No criminal charges will be filed against San Francisco officers in a fatal police shooting that led to the abrupt resignation last year of police Chief Greg Suhr, the District Attorney's Office announced Wednesday.
Jessica Williams, 29, was killed around 9:40 a.m. on May 19, 2016, on Helena Street by a single shot from Sgt. Justin Erb after she allegedly drove toward him in car that had been reported stolen.
Erb, Officer Eric Eastlund and one civilian were the only witnesses to the shooting, which occurred after officers conducting a stolen vehicle recovery operation spotted a Honda Accord listed as stolen, according to the report released Wednesday by the DA's office.
When they knocked on the window, Williams allegedly started the car and drove away but crashed into a parked utility truck around 75 feet away. She then attempted to get away, first by reversing the vehicle back toward Eastlund and then forward directly toward Erb, according to the report.
The shooting came at a time of rising protests over police shootings, including the death of Mario Woods in the Bayview District in December 2015 and that of Luis Gongora in April 2016.
Suhr, who activists and even some elected officials had targeted with calls for resignation, pushed ahead with police reform efforts for several months but ultimately resigned just hours after Williams' death.
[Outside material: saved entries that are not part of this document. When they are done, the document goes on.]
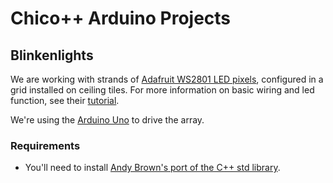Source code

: Chico++ Arduino Projects
=======


Blinkenlights
-------------

We are working with strands of [Adafruit WS2801 LED pixels](https://www.adafruit.com/products/322), configured in a grid installed
on ceiling tiles. For more information on basic wiring and led function, see their [tutorial](http://learn.adafruit.com/12mm-led-pixels/).

We're using the [Arduino Uno](http://www.arduino.cc/en/Main/arduinoBoardUno) to drive the array.

### Requirements

- You'll need to install [Andy Brown's port of the C++ std library](http://andybrown.me.uk/wk/2011/01/15/the-standard-template-library-stl-for-avr-with-c-streams/).


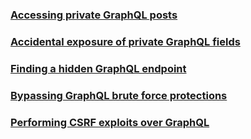 

### [Accessing private GraphQL posts](https://portswigger.net/web-security/graphql/lab-graphql-reading-private-posts)


### [Accidental exposure of private GraphQL fields](https://portswigger.net/web-security/graphql/lab-graphql-accidental-field-exposure)


### [Finding a hidden GraphQL endpoint](https://portswigger.net/web-security/graphql/lab-graphql-find-the-endpoint)


### [Bypassing GraphQL brute force protections](https://portswigger.net/web-security/graphql/lab-graphql-brute-force-protection-bypass)


### [Performing CSRF exploits over GraphQL](https://portswigger.net/web-security/graphql/lab-graphql-csrf-via-graphql-api)
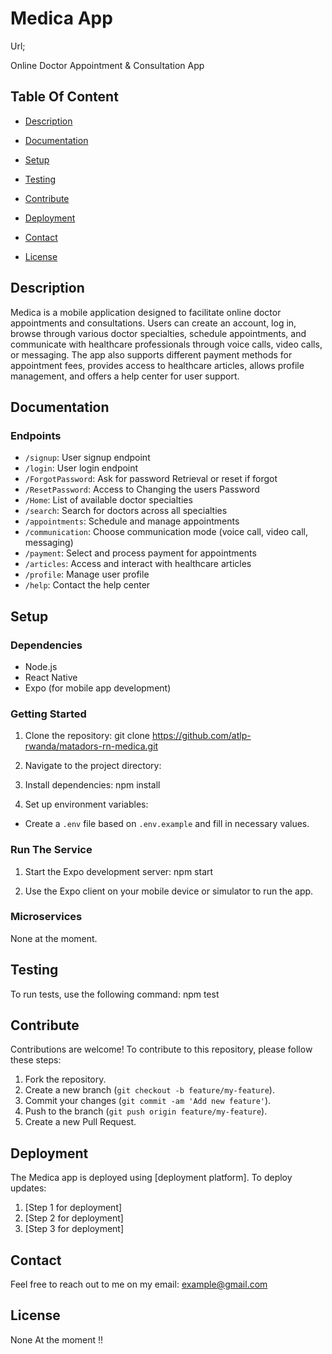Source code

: # Medica App

Url;

Online Doctor Appointment & Consultation App

## Table Of Content

 - [Description](#description)
  
 - [Documentation](#documentation)
 - [Setup](#setup)
 - [Testing](#testing)
 - [Contribute](#contribute)
 - [Deployment](#deployment)
 - [Contact](#contact)
 - [License](#license)
  

## Description

Medica is a mobile application designed to facilitate online doctor appointments and consultations. Users can create an account, log in, browse through various doctor specialties, schedule appointments, and communicate with healthcare professionals through voice calls, video calls, or messaging. The app also supports different payment methods for appointment fees, provides access to healthcare articles, allows profile management, and offers a help center for user support.

## Documentation

### Endpoints

- `/signup`: User signup endpoint
- `/login`: User login endpoint
- `/ForgotPassword`: Ask for password Retrieval or reset if forgot 
- `/ResetPassword`: Access to Changing the users Password
- `/Home`: List of available doctor specialties
- `/search`: Search for doctors across all specialties
- `/appointments`: Schedule and manage appointments
- `/communication`: Choose communication mode (voice call, video call, messaging)
- `/payment`: Select and process payment for appointments
- `/articles`: Access and interact with healthcare articles
- `/profile`: Manage user profile
- `/help`: Contact the help center


## Setup

### Dependencies

- Node.js
- React Native
- Expo (for mobile app development)

### Getting Started

1. Clone the repository: 
git clone https://github.com/atlp-rwanda/matadors-rn-medica.git

2. Navigate to the project directory:

3. Install dependencies:
npm install

4. Set up environment variables:
- Create a `.env` file based on `.env.example` and fill in necessary values.

### Run The Service

1. Start the Expo development server:
npm start

2. Use the Expo client on your mobile device or simulator to run the app.

### Microservices

None at the moment.

## Testing

To run tests, use the following command:
npm test

## Contribute

Contributions are welcome! To contribute to this repository, please follow these steps:
1. Fork the repository.
2. Create a new branch (`git checkout -b feature/my-feature`).
3. Commit your changes (`git commit -am 'Add new feature'`).
4. Push to the branch (`git push origin feature/my-feature`).
5. Create a new Pull Request.

## Deployment

The Medica app is deployed using [deployment platform]. To deploy updates:
1. [Step 1 for deployment]
2. [Step 2 for deployment]
3. [Step 3 for deployment]


  ## Contact

  Feel free to reach out to me on my email:
  example@gmail.com  

  ## License

  None At the moment !!

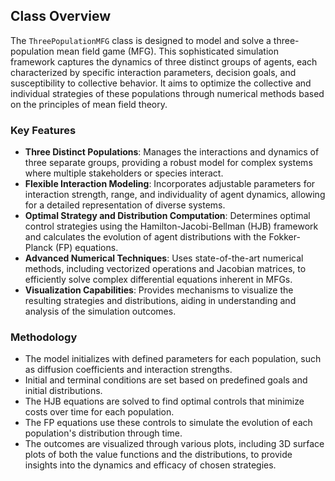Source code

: ## Class Overview
The `ThreePopulationMFG` class is designed to model and solve a three-population mean field game (MFG). This sophisticated simulation framework captures the dynamics of three distinct groups of agents, each characterized by specific interaction parameters, decision goals, and susceptibility to collective behavior. It aims to optimize the collective and individual strategies of these populations through numerical methods based on the principles of mean field theory.

### Key Features
- **Three Distinct Populations**: Manages the interactions and dynamics of three separate groups, providing a robust model for complex systems where multiple stakeholders or species interact.
- **Flexible Interaction Modeling**: Incorporates adjustable parameters for interaction strength, range, and individuality of agent dynamics, allowing for a detailed representation of diverse systems.
- **Optimal Strategy and Distribution Computation**: Determines optimal control strategies using the Hamilton-Jacobi-Bellman (HJB) framework and calculates the evolution of agent distributions with the Fokker-Planck (FP) equations.
- **Advanced Numerical Techniques**: Uses state-of-the-art numerical methods, including vectorized operations and Jacobian matrices, to efficiently solve complex differential equations inherent in MFGs.
- **Visualization Capabilities**: Provides mechanisms to visualize the resulting strategies and distributions, aiding in understanding and analysis of the simulation outcomes.

### Methodology
- The model initializes with defined parameters for each population, such as diffusion coefficients and interaction strengths.
- Initial and terminal conditions are set based on predefined goals and initial distributions.
- The HJB equations are solved to find optimal controls that minimize costs over time for each population.
- The FP equations use these controls to simulate the evolution of each population's distribution through time.
- The outcomes are visualized through various plots, including 3D surface plots of both the value functions and the distributions, to provide insights into the dynamics and efficacy of chosen strategies.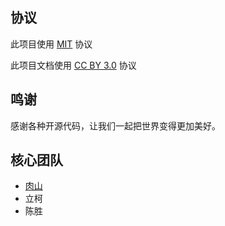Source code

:## 协议

此项目使用 [MIT](https://opensource.org/licenses/MIT) 协议

此项目文档使用 [CC BY 3.0](https://creativecommons.org/licenses/by/3.0/) 协议

## 鸣谢

感谢各种开源代码，让我们一起把世界变得更加美好。

## 核心团队

* [肉山](http://meathill.com/)
* 立柯
* 陈胜
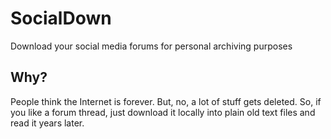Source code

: # SocialDown
Download your social media forums for personal archiving purposes

## Why?
People think the Internet is forever. But, no, a lot of stuff gets deleted. 
So, if you like a forum thread, just download it locally into plain old text files and read it years later.
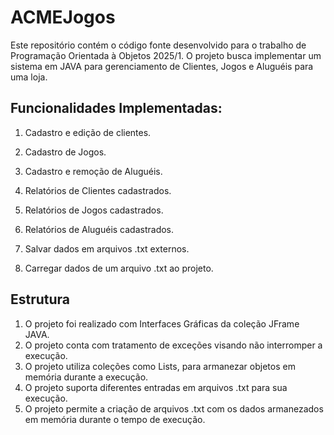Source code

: # ACMEJogos 

  Este repositório contém o código fonte desenvolvido para o trabalho de Programação Orientada à Objetos 2025/1. O projeto busca implementar um sistema em JAVA para gerenciamento de Clientes, Jogos e Aluguéis para uma loja.



## Funcionalidades Implementadas:

1. Cadastro e edição de clientes.

2. Cadastro de Jogos.

3. Cadastro e remoção de Aluguéis.

4. Relatórios de Clientes cadastrados.

5. Relatórios de Jogos cadastrados.

6. Relatórios de Aluguéis cadastrados.

7. Salvar dados em arquivos .txt externos.

8. Carregar dados de um arquivo .txt ao projeto.

## Estrutura 

1. O projeto foi realizado com Interfaces Gráficas da coleção JFrame JAVA.
2. O projeto conta com tratamento de exceções visando não interromper a execução.
3. O projeto utiliza coleções como Lists, para armanezar objetos em memória durante a execução.
4. O projeto suporta diferentes entradas em arquivos .txt para sua execução.
5. O projeto permite a criação de arquivos .txt com os dados armanezados em memória durante o tempo de execução.
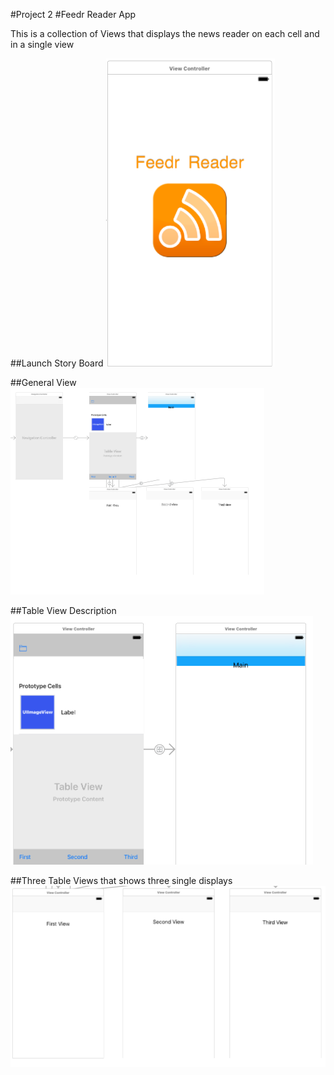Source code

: #Project 2
#Feedr Reader App

This is a collection of Views that displays the news reader on each cell and in a single view

##Launch Story Board
![Screenshot](images/launchScreen.png)

##General View
![Screenshot](images/generalView.png)

##Table View Description
![Screenshot](images/tableView-description.png)

##Three Table Views that shows three single displays
![Screenshot](images/threeviews.png)
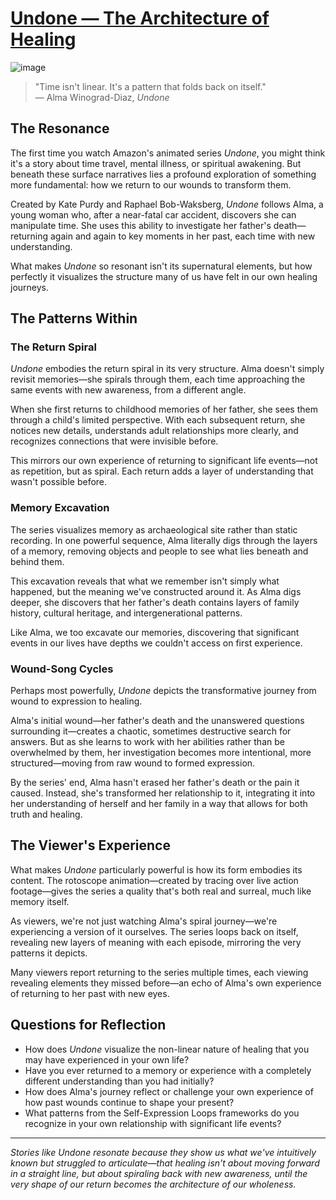 # [Undone — The Architecture of Healing](https://claude.ai/public/artifacts/f22367a0-4287-496f-8476-8011fd5044ec)

![image](https://github.com/user-attachments/assets/c43aecc7-92df-484c-9528-d995b6ceca1e)

> "Time isn't linear. It's a pattern that folds back on itself."  
> — Alma Winograd-Diaz, *Undone*

## The Resonance

The first time you watch Amazon's animated series *Undone*, you might think it's a story about time travel, mental illness, or spiritual awakening. But beneath these surface narratives lies a profound exploration of something more fundamental: how we return to our wounds to transform them.

Created by Kate Purdy and Raphael Bob-Waksberg, *Undone* follows Alma, a young woman who, after a near-fatal car accident, discovers she can manipulate time. She uses this ability to investigate her father's death—returning again and again to key moments in her past, each time with new understanding.

What makes *Undone* so resonant isn't its supernatural elements, but how perfectly it visualizes the structure many of us have felt in our own healing journeys.

## The Patterns Within

### The Return Spiral

*Undone* embodies the return spiral in its very structure. Alma doesn't simply revisit memories—she spirals through them, each time approaching the same events with new awareness, from a different angle.

When she first returns to childhood memories of her father, she sees them through a child's limited perspective. With each subsequent return, she notices new details, understands adult relationships more clearly, and recognizes connections that were invisible before.

This mirrors our own experience of returning to significant life events—not as repetition, but as spiral. Each return adds a layer of understanding that wasn't possible before.

### Memory Excavation

The series visualizes memory as archaeological site rather than static recording. In one powerful sequence, Alma literally digs through the layers of a memory, removing objects and people to see what lies beneath and behind them.

This excavation reveals that what we remember isn't simply what happened, but the meaning we've constructed around it. As Alma digs deeper, she discovers that her father's death contains layers of family history, cultural heritage, and intergenerational patterns.

Like Alma, we too excavate our memories, discovering that significant events in our lives have depths we couldn't access on first experience.

### Wound-Song Cycles

Perhaps most powerfully, *Undone* depicts the transformative journey from wound to expression to healing.

Alma's initial wound—her father's death and the unanswered questions surrounding it—creates a chaotic, sometimes destructive search for answers. But as she learns to work with her abilities rather than be overwhelmed by them, her investigation becomes more intentional, more structured—moving from raw wound to formed expression.

By the series' end, Alma hasn't erased her father's death or the pain it caused. Instead, she's transformed her relationship to it, integrating it into her understanding of herself and her family in a way that allows for both truth and healing.

## The Viewer's Experience

What makes *Undone* particularly powerful is how its form embodies its content. The rotoscope animation—created by tracing over live action footage—gives the series a quality that's both real and surreal, much like memory itself.

As viewers, we're not just watching Alma's spiral journey—we're experiencing a version of it ourselves. The series loops back on itself, revealing new layers of meaning with each episode, mirroring the very patterns it depicts.

Many viewers report returning to the series multiple times, each viewing revealing elements they missed before—an echo of Alma's own experience of returning to her past with new eyes.

## Questions for Reflection

- How does *Undone* visualize the non-linear nature of healing that you may have experienced in your own life?
- Have you ever returned to a memory or experience with a completely different understanding than you had initially?
- How does Alma's journey reflect or challenge your own experience of how past wounds continue to shape your present?
- What patterns from the Self-Expression Loops frameworks do you recognize in your own relationship with significant life events?

---

*Stories like Undone resonate because they show us what we've intuitively known but struggled to articulate—that healing isn't about moving forward in a straight line, but about spiraling back with new awareness, until the very shape of our return becomes the architecture of our wholeness.*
Under state self-defense law, Erb had no legal duty to retreat, so the question of whether he could have ducked out of the Accord's path does not factor into the decision on whether to file charges, the report notes. In addition, all three witness statements are largely in agreement about what happened.
"All of the available evidence suggests Sgt. Erb faced a volatile and unpredictable situation looking uphill at an approaching car when he fired his gun at Williams," the DA's office said in a statement. "Here, when the relevant legal and prosecutorial ethical standards are applied, the available evidence does not support the conclusion that Sgt. Erb's use of deadly force was objectively unreasonable."
The DA's office Wednesday also released reports in two nonfatal officer-involved shootings and one in-custody death, finding that no criminal charges were warranted in any of those cases.
The cases cleared included the Nov. 6, 2014, shooting of Jason Seymour by Officer Eduard Ochoa. Seymour, who survived the shooting, pleaded guilty to a felony charge of brandishing a firearm at a police officer in the incident.
They also include an Oct. 24, 2015, incident in which officers fired at Randal Maykopet during a pursuit after he allegedly stole a police vehicle, struck several vehicles on city streets and then drove to Treasure
Island. Officers there fired at Maykopet as he maneuvered around a roadblock by driving on the sidewalk, but did not hit him.
The DA's office also found that the June 10, 2016, death of Raymond Fields while he was in the custody of the San Francisco Sheriff's Department was due to natural causes.
The DA's office investigations are focused solely on a question of whether criminal charges are warranted and would stand up in court, and do not consider questions of whether officers complied with department policies and procedures or whether they might face civil liability.